Activity:
Starting at the first line and ending at the one with "parts 1-6 below.", give the lines of the listing again exactly, and nothing else; skip the pictures.
** Dataset extract follows **
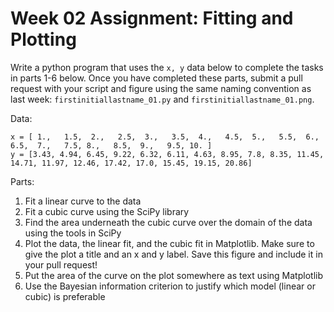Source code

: Week 02 Assignment: Fitting and Plotting
========================================

Write a python program that uses the `x, y` data below to complete the tasks in
parts 1-6 below. Once you have completed these parts, submit a pull request
with your script and figure using the same naming convention as last week:
`firstinitiallastname_01.py` and `firstinitiallastname_01.png`.  

Data:
```
x = [ 1.,   1.5,  2.,   2.5,  3.,   3.5,  4.,   4.5,  5.,   5.5,  6.,   6.5,  7.,   7.5, 8.,   8.5,  9.,   9.5, 10. ]
y = [3.43, 4.94, 6.45, 9.22, 6.32, 6.11, 4.63, 8.95, 7.8, 8.35, 11.45, 14.71, 11.97, 12.46, 17.42, 17.0, 15.45, 19.15, 20.86]
```

Parts:
1. Fit a linear curve to the data
2. Fit a cubic curve using the SciPy library  
3. Find the area underneath the cubic curve over the domain of the data using the tools in SciPy
4. Plot the data, the linear fit, and the cubic fit in Matplotlib.  Make sure
to give the plot a title and an x and y label. Save this figure and include it
in your pull request!
5. Put the area of the curve on the plot somewhere as text using Matplotlib
6. Use the Bayesian information criterion to justify which model (linear or cubic)
is preferable


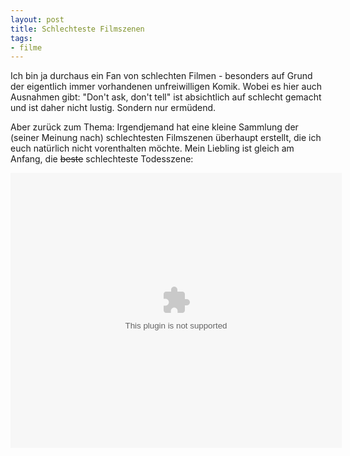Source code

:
 ```yaml
--- 
layout: post
title: Schlechteste Filmszenen
tags: 
- filme
---
```

Ich bin ja durchaus ein Fan von schlechten Filmen - besonders auf Grund der eigentlich immer vorhandenen unfreiwilligen Komik. Wobei es hier auch Ausnahmen gibt: "Don't ask, don't tell" ist absichtlich auf schlecht gemacht und ist daher nicht lustig. Sondern nur ermüdend.
<!--more-->
Aber zurück zum Thema: Irgendjemand hat eine kleine Sammlung der (seiner Meinung nach) schlechtesten Filmszenen überhaupt erstellt, die ich euch natürlich nicht vorenthalten möchte. Mein Liebling ist gleich am Anfang, die <del>beste</del> schlechteste Todesszene:

<embed src='http://media.noob.us/flashplayer.swf' height='440' width='530' allowscriptaccess='always' allowfullscreen='true' flashvars='&autostart=false&bandwidth=2670&controlbar.margin=0&controlbar.size=32&dock=false&file=http%3A%2F%2Fmedia.noob.us%2Fworstmoviescenesever.flv&level=0&plugins=viral-2&skin=http%3A%2F%2Fmedia.noob.us%2Fmodieus.swf&viral.email_footer=Brought%20to%20you%20by%20www.noob.us&viral.onpause=false'/>
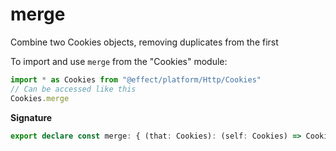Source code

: # merge

Combine two Cookies objects, removing duplicates from the first

To import and use `merge` from the "Cookies" module:

```ts
import * as Cookies from "@effect/platform/Http/Cookies"
// Can be accessed like this
Cookies.merge
```

**Signature**

```ts
export declare const merge: { (that: Cookies): (self: Cookies) => Cookies; (self: Cookies, that: Cookies): Cookies }
```

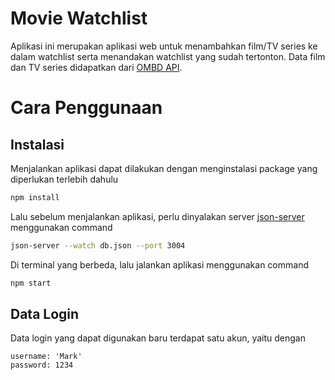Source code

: # Movie Watchlist

Aplikasi ini merupakan aplikasi web untuk menambahkan film/TV series ke dalam watchlist serta menandakan watchlist yang sudah tertonton. Data film dan TV series didapatkan dari [OMBD API](http://www.omdbapi.com/).

# Cara Penggunaan

## Instalasi
Menjalankan aplikasi dapat dilakukan dengan menginstalasi package yang diperlukan terlebih dahulu
```sh
npm install
```
Lalu sebelum menjalankan aplikasi, perlu dinyalakan server [json-server](https://github.com/typicode/json-server) menggunakan command
```sh
json-server --watch db.json --port 3004
```
Di terminal yang berbeda, lalu jalankan aplikasi menggunakan command
```sh
npm start
```

## Data Login

Data login yang dapat digunakan baru terdapat satu akun, yaitu dengan
```
username: 'Mark'
password: 1234
```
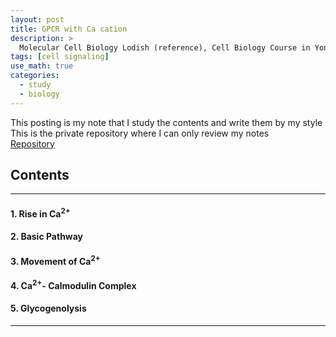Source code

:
 ```yaml
---
layout: post
title: GPCR with Ca cation
description: >
  Molecular Cell Biology Lodish (reference), Cell Biology Course in Yonsei (reference)
tags: [cell signaling]
use_math: true
categories:
  - study
  - biology
---
```

This posting is my note that I study the contents and write them by my style <br>
This is the private repository where I can only review my notes<br>
[Repository](https://github.com/hyun-jin891/hidden-post-hyunjin891-github-blog/blob/master/_posts/study/biology/2023-04-15-GPCR-with-Ca-cation.md)

## Contents
------
#### 1. Rise in Ca<sup>2+</sup>
#### 2. Basic Pathway
#### 3. Movement of Ca<sup>2+</sup>
#### 4. Ca<sup>2+</sup>- Calmodulin Complex
#### 5. Glycogenolysis
-----
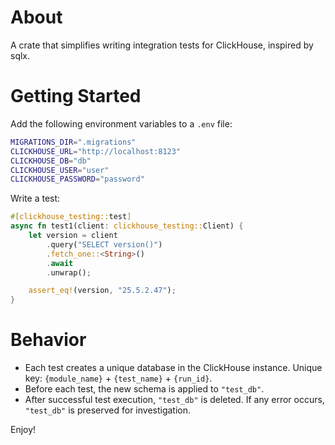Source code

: # About

A crate that simplifies writing integration tests for ClickHouse, inspired by sqlx.

# Getting Started

Add the following environment variables to a `.env` file:

```bash
MIGRATIONS_DIR=".migrations"
CLICKHOUSE_URL="http://localhost:8123"
CLICKHOUSE_DB="db"
CLICKHOUSE_USER="user"
CLICKHOUSE_PASSWORD="password"
```

Write a test:

```rust
#[clickhouse_testing::test]
async fn test1(client: clickhouse_testing::Client) {
    let version = client
        .query("SELECT version()")
        .fetch_one::<String>()
        .await
        .unwrap();

    assert_eq!(version, "25.5.2.47");
}
```

# Behavior

- Each test creates a unique database in the ClickHouse instance. Unique key: `{module_name}` + `{test_name}` + `{run_id}`.
- Before each test, the new schema is applied to `"test_db"`.
- After successful test execution, `"test_db"` is deleted. If any error occurs, `"test_db"` is preserved for investigation.

Enjoy!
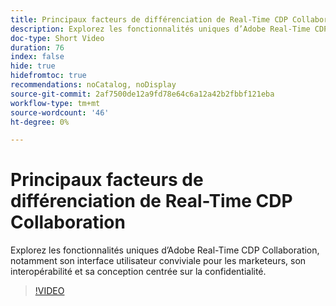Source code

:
 ```yaml
---
title: Principaux facteurs de différenciation de Real-Time CDP Collaboration
description: Explorez les fonctionnalités uniques d’Adobe Real-Time CDP Collaboration, notamment son interface utilisateur conviviale pour les marketeurs, son interopérabilité et sa conception centrée sur la confidentialité.
doc-type: Short Video
duration: 76
index: false
hide: true
hidefromtoc: true
recommendations: noCatalog, noDisplay
source-git-commit: 2af7500de12a9fd78e64c6a12a42b2fbbf121eba
workflow-type: tm+mt
source-wordcount: '46'
ht-degree: 0%

---
```



# Principaux facteurs de différenciation de Real-Time CDP Collaboration

Explorez les fonctionnalités uniques d’Adobe Real-Time CDP Collaboration, notamment son interface utilisateur conviviale pour les marketeurs, son interopérabilité et sa conception centrée sur la confidentialité.

<!-- 62_OS511_3442426_75_key-differentiators-of-realtime-cdp-collaboration -->
>[!VIDEO](https://video.tv.adobe.com/v/3458280/?learn=on&enablevpops=true)
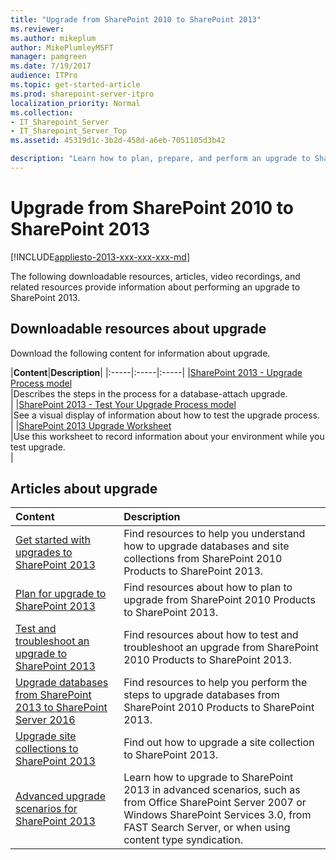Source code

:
 ```yaml
---
title: "Upgrade from SharePoint 2010 to SharePoint 2013"
ms.reviewer: 
ms.author: mikeplum
author: MikePlumleyMSFT
manager: pamgreen
ms.date: 7/19/2017
audience: ITPro
ms.topic: get-started-article
ms.prod: sharepoint-server-itpro
localization_priority: Normal
ms.collection:
- IT_Sharepoint_Server
- IT_Sharepoint_Server_Top
ms.assetid: 45319d1c-3b2d-458d-a6eb-7051105d3b42

description: "Learn how to plan, prepare, and perform an upgrade to SharePoint 2013."
---
```


# Upgrade from SharePoint 2010 to SharePoint 2013

[!INCLUDE[appliesto-2013-xxx-xxx-xxx-md](../includes/appliesto-2013-xxx-xxx-xxx-md.md)]
  
The following downloadable resources, articles, video recordings, and related resources provide information about performing an upgrade to SharePoint 2013.
  
## Downloadable resources about upgrade

Download the following content for information about upgrade.
  
|**Content**|**Description**|
|:-----|:-----|:-----|
|[SharePoint 2013 - Upgrade Process model](https://go.microsoft.com/fwlink/?LinkId=255047) <br/> |Describes the steps in the process for a database-attach upgrade.  <br/> |
|[SharePoint 2013 - Test Your Upgrade Process model](https://go.microsoft.com/fwlink/?LinkId=252098) <br/> |See a visual display of information about how to test the upgrade process.  <br/> |
|[SharePoint 2013 Upgrade Worksheet](https://go.microsoft.com/fwlink/?LinkId=252097) <br/> |Use this worksheet to record information about your environment while you test upgrade.  <br/> |
   
## Articles about upgrade

  
|**Content**|**Description**|
|:-----|:-----|
|[Get started with upgrades to SharePoint 2013](get-started-with-upgrade-0.md) <br/> |Find resources to help you understand how to upgrade databases and site collections from SharePoint 2010 Products to SharePoint 2013.  <br/> |
|[Plan for upgrade to SharePoint 2013](/previous-versions/office/sharepoint-server-2010/cc303429(v=office.14)) <br/> |Find resources about how to plan to upgrade from SharePoint 2010 Products to SharePoint 2013.  <br/> |
|[Test and troubleshoot an upgrade to SharePoint 2013](test-and-troubleshoot-an-upgrade-0.md) <br/> |Find resources about how to test and troubleshoot an upgrade from SharePoint 2010 Products to SharePoint 2013.  <br/> |
|[Upgrade databases from SharePoint 2013 to SharePoint Server 2016](upgrade-databases.md) <br/> |Find resources to help you perform the steps to upgrade databases from SharePoint 2010 Products to SharePoint 2013.  <br/> |
|[Upgrade site collections to SharePoint 2013](upgrade-site-collections-0.md) <br/> |Find out how to upgrade a site collection to SharePoint 2013.  <br/> |
|[Advanced upgrade scenarios for SharePoint 2013](/previous-versions/office/sharepoint-server-2010/ff730260(v=office.14)) <br/> |Learn how to upgrade to SharePoint 2013 in advanced scenarios, such as from Office SharePoint Server 2007 or Windows SharePoint Services 3.0, from FAST Search Server, or when using content type syndication.  <br/> |
   

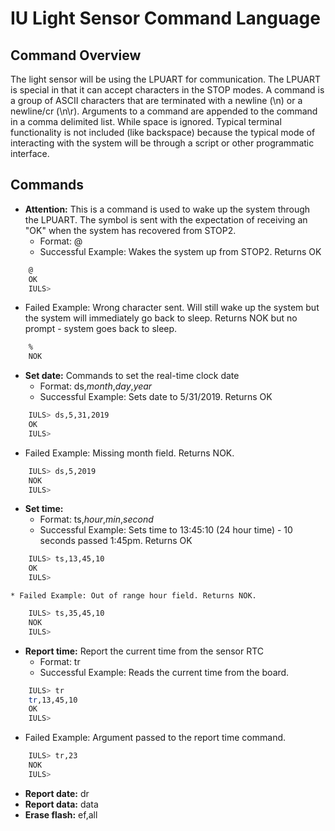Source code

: # IU Light Sensor Command Language

## Command Overview

The light sensor will be using the LPUART for communication. The
LPUART is special in that it can accept characters in the STOP
modes. A command is a group of ASCII characters that are terminated
with a newline (\n) or a newline/cr (\n\r). Arguments to a command are
appended to the command in a comma delimited list. While space is
ignored. Typical terminal functionality is not included (like
backspace) because the typical mode of interacting with the system
will be through a script or other programmatic interface.

## Commands

* **Attention:** This is a command is used to wake up the system
  through the LPUART. The symbol is sent with the expectation of
  receiving an "OK" when the system has recovered from STOP2.
  * Format: @
  * Successful Example: Wakes the system up from STOP2. Returns OK

``` bash
    @
    OK
    IULS>
```
  * Failed Example: Wrong character sent.  Will still wake up the
    system but the system will immediately go back to sleep. Returns
    NOK but no prompt - system goes back to sleep.

``` bash
    %
    NOK
```
  
* **Set date:** Commands to set the real-time clock date
  * Format: ds,*month*,*day*,*year*
  * Successful Example: Sets date to 5/31/2019. Returns OK
``` bash
    IULS> ds,5,31,2019
    OK
    IULS>
```
  * Failed Example: Missing month field. Returns NOK. 
``` bash
    IULS> ds,5,2019
    NOK
    IULS>
```
* **Set time:** 
  * Format: ts,*hour*,*min*,*second*
  * Successful Example: Sets time to 13:45:10 (24 hour time) - 10 seconds passed 1:45pm. Returns OK
``` bash
    IULS> ts,13,45,10
    OK
    IULS>
```
    * Failed Example: Out of range hour field. Returns NOK. 
``` bash
    IULS> ts,35,45,10
    NOK
    IULS>
```
* **Report time:** Report the current time from the sensor RTC
  * Format: tr 
  * Successful Example: Reads the current time from the board. 
``` bash
    IULS> tr
    tr,13,45,10
    OK
    IULS>
```
  * Failed Example: Argument passed to the report time command. 
``` bash
    IULS> tr,23
    NOK
    IULS>
```

* **Report date:** dr
* **Report data:** data
* **Erase flash:** ef,all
** End of Dataset extract **
Written answer:
Source code

: Week 02 Assignment: Fitting and Plotting
========================================

Write a python program that uses the `x, y` data below to complete the tasks in
parts 1-6 below. Once you have completed these parts, submit a pull request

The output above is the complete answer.